WORK INSTRUCTIONS: Please report how many lines in the records below contain "index". Reply with the number alone.

[Source texts of formatted documents]
·····
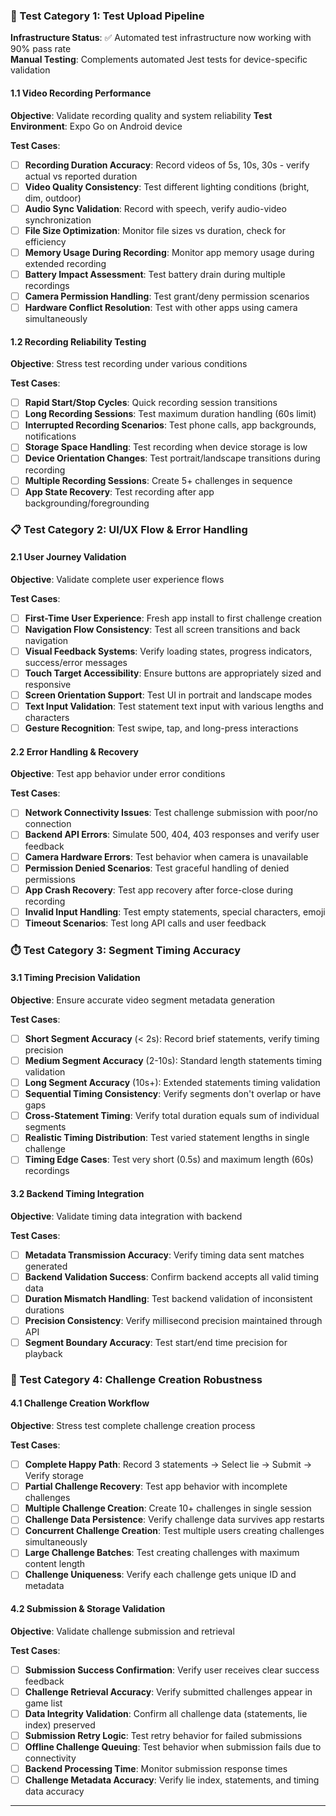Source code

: ### 📱 Test Category 1: Test Upload Pipeline

**Infrastructure Status**: ✅ Automated test infrastructure now working with 90% pass rate  
**Manual Testing**: Complements automated Jest tests for device-specific validation

#### 1.1 Video Recording Performance
**Objective**: Validate recording quality and system reliability
**Test Environment**: Expo Go on Android device

**Test Cases**:
- [ ] **Recording Duration Accuracy**: Record videos of 5s, 10s, 30s - verify actual vs reported duration
- [ ] **Video Quality Consistency**: Test different lighting conditions (bright, dim, outdoor)
- [ ] **Audio Sync Validation**: Record with speech, verify audio-video synchronization
- [ ] **File Size Optimization**: Monitor file sizes vs duration, check for efficiency
- [ ] **Memory Usage During Recording**: Monitor app memory usage during extended recording
- [ ] **Battery Impact Assessment**: Test battery drain during multiple recordings
- [ ] **Camera Permission Handling**: Test grant/deny permission scenarios
- [ ] **Hardware Conflict Resolution**: Test with other apps using camera simultaneously

#### 1.2 Recording Reliability Testing
**Objective**: Stress test recording under various conditions

**Test Cases**:
- [ ] **Rapid Start/Stop Cycles**: Quick recording session transitions
- [ ] **Long Recording Sessions**: Test maximum duration handling (60s limit)
- [ ] **Interrupted Recording Scenarios**: Test phone calls, app backgrounds, notifications
- [ ] **Storage Space Handling**: Test recording when device storage is low
- [ ] **Device Orientation Changes**: Test portrait/landscape transitions during recording
- [ ] **Multiple Recording Sessions**: Create 5+ challenges in sequence
- [ ] **App State Recovery**: Test recording after app backgrounding/foregrounding

### 📋 Test Category 2: UI/UX Flow & Error Handling

#### 2.1 User Journey Validation
**Objective**: Validate complete user experience flows

**Test Cases**:
- [ ] **First-Time User Experience**: Fresh app install to first challenge creation
- [ ] **Navigation Flow Consistency**: Test all screen transitions and back navigation
- [ ] **Visual Feedback Systems**: Verify loading states, progress indicators, success/error messages
- [ ] **Touch Target Accessibility**: Ensure buttons are appropriately sized and responsive
- [ ] **Screen Orientation Support**: Test UI in portrait and landscape modes
- [ ] **Text Input Validation**: Test statement text input with various lengths and characters
- [ ] **Gesture Recognition**: Test swipe, tap, and long-press interactions

#### 2.2 Error Handling & Recovery
**Objective**: Test app behavior under error conditions

**Test Cases**:
- [ ] **Network Connectivity Issues**: Test challenge submission with poor/no connection
- [ ] **Backend API Errors**: Simulate 500, 404, 403 responses and verify user feedback
- [ ] **Camera Hardware Errors**: Test behavior when camera is unavailable
- [ ] **Permission Denied Scenarios**: Test graceful handling of denied permissions
- [ ] **App Crash Recovery**: Test app recovery after force-close during recording
- [ ] **Invalid Input Handling**: Test empty statements, special characters, emoji
- [ ] **Timeout Scenarios**: Test long API calls and user feedback

### ⏱️ Test Category 3: Segment Timing Accuracy

#### 3.1 Timing Precision Validation
**Objective**: Ensure accurate video segment metadata generation

**Test Cases**:
- [ ] **Short Segment Accuracy** (< 2s): Record brief statements, verify timing precision
- [ ] **Medium Segment Accuracy** (2-10s): Standard length statements timing validation
- [ ] **Long Segment Accuracy** (10s+): Extended statements timing validation
- [ ] **Sequential Timing Consistency**: Verify segments don't overlap or have gaps
- [ ] **Cross-Statement Timing**: Verify total duration equals sum of individual segments
- [ ] **Realistic Timing Distribution**: Test varied statement lengths in single challenge
- [ ] **Timing Edge Cases**: Test very short (0.5s) and maximum length (60s) recordings

#### 3.2 Backend Timing Integration
**Objective**: Validate timing data integration with backend

**Test Cases**:
- [ ] **Metadata Transmission Accuracy**: Verify timing data sent matches generated
- [ ] **Backend Validation Success**: Confirm backend accepts all valid timing data
- [ ] **Duration Mismatch Handling**: Test backend validation of inconsistent durations
- [ ] **Precision Consistency**: Verify millisecond precision maintained through API
- [ ] **Segment Boundary Accuracy**: Test start/end time precision for playback

### 🚀 Test Category 4: Challenge Creation Robustness

#### 4.1 Challenge Creation Workflow
**Objective**: Stress test complete challenge creation process

**Test Cases**:
- [ ] **Complete Happy Path**: Record 3 statements → Select lie → Submit → Verify storage
- [ ] **Partial Challenge Recovery**: Test app behavior with incomplete challenges
- [ ] **Multiple Challenge Creation**: Create 10+ challenges in single session
- [ ] **Challenge Data Persistence**: Verify challenge data survives app restarts
- [ ] **Concurrent Challenge Creation**: Test multiple users creating challenges simultaneously
- [ ] **Large Challenge Batches**: Test creating challenges with maximum content length
- [ ] **Challenge Uniqueness**: Verify each challenge gets unique ID and metadata

#### 4.2 Submission & Storage Validation
**Objective**: Validate challenge submission and retrieval

**Test Cases**:
- [ ] **Submission Success Confirmation**: Verify user receives clear success feedback
- [ ] **Challenge Retrieval Accuracy**: Verify submitted challenges appear in game list
- [ ] **Data Integrity Validation**: Confirm all challenge data (statements, lie index) preserved
- [ ] **Submission Retry Logic**: Test retry behavior for failed submissions
- [ ] **Offline Challenge Queuing**: Test behavior when submission fails due to connectivity
- [ ] **Backend Processing Time**: Monitor submission response times
- [ ] **Challenge Metadata Accuracy**: Verify lie index, statements, and timing data accuracy

---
·····
FINISHED TASK: 2